I think any court would judge that "official translation" definitely
implies endorsement. "Official" means related to holding an office,
being the owner, the person in position of authority. It is the same as
saying "authorized".

Furthermore, there's also clause 3a1B: "indicate if You modified the
Licensed Material and retain an indication of any previous modifications;"

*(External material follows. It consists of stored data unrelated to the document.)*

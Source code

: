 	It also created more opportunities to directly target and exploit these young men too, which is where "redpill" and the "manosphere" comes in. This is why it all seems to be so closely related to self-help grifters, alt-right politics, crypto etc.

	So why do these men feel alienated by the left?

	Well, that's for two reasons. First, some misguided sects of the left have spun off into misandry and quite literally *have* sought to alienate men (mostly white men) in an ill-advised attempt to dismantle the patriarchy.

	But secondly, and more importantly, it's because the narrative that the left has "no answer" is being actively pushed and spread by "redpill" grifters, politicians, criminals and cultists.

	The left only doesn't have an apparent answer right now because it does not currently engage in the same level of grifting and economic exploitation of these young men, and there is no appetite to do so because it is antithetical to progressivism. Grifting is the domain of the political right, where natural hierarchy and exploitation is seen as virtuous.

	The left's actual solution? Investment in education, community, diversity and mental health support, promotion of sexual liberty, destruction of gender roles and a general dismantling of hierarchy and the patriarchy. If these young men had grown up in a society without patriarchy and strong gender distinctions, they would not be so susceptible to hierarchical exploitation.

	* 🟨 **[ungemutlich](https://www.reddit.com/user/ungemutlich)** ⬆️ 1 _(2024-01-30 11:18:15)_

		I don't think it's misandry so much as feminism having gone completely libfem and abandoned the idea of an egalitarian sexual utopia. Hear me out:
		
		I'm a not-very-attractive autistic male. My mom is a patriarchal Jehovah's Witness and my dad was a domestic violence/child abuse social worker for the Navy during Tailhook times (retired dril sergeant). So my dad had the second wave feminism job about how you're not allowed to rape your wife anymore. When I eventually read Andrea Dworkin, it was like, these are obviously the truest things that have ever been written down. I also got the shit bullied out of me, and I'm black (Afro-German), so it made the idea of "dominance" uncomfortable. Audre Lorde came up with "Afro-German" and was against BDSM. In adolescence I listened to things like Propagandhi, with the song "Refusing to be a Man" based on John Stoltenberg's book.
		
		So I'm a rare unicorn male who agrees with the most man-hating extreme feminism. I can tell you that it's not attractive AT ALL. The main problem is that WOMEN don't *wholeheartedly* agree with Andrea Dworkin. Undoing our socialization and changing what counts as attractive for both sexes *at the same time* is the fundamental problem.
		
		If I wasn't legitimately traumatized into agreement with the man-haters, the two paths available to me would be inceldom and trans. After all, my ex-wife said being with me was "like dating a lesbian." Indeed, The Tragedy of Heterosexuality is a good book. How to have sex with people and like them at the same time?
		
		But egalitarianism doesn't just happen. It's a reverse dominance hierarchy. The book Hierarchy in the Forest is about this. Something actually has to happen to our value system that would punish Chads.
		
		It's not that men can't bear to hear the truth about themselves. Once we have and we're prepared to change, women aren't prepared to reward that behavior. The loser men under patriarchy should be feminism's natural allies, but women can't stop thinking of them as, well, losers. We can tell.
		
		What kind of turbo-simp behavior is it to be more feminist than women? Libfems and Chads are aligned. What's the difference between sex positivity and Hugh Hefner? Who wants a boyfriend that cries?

and clause 3a3: "If requested by the Licensor, You must remove any of
the information required by Section 3(a)(1)(A) to the extent reasonably
practicable."

In other words, RMS could say "I do not approve of this translation, so
not only do I want all endorsements or implications of endorsements
removed, I want my *name* removed from this." And refusing to do so
would be a violation of the license.

Thus, it is *certainly* a violation of the license to misrepresent RMS,
i.e. to put words in his mouth and claim that they are his exact words.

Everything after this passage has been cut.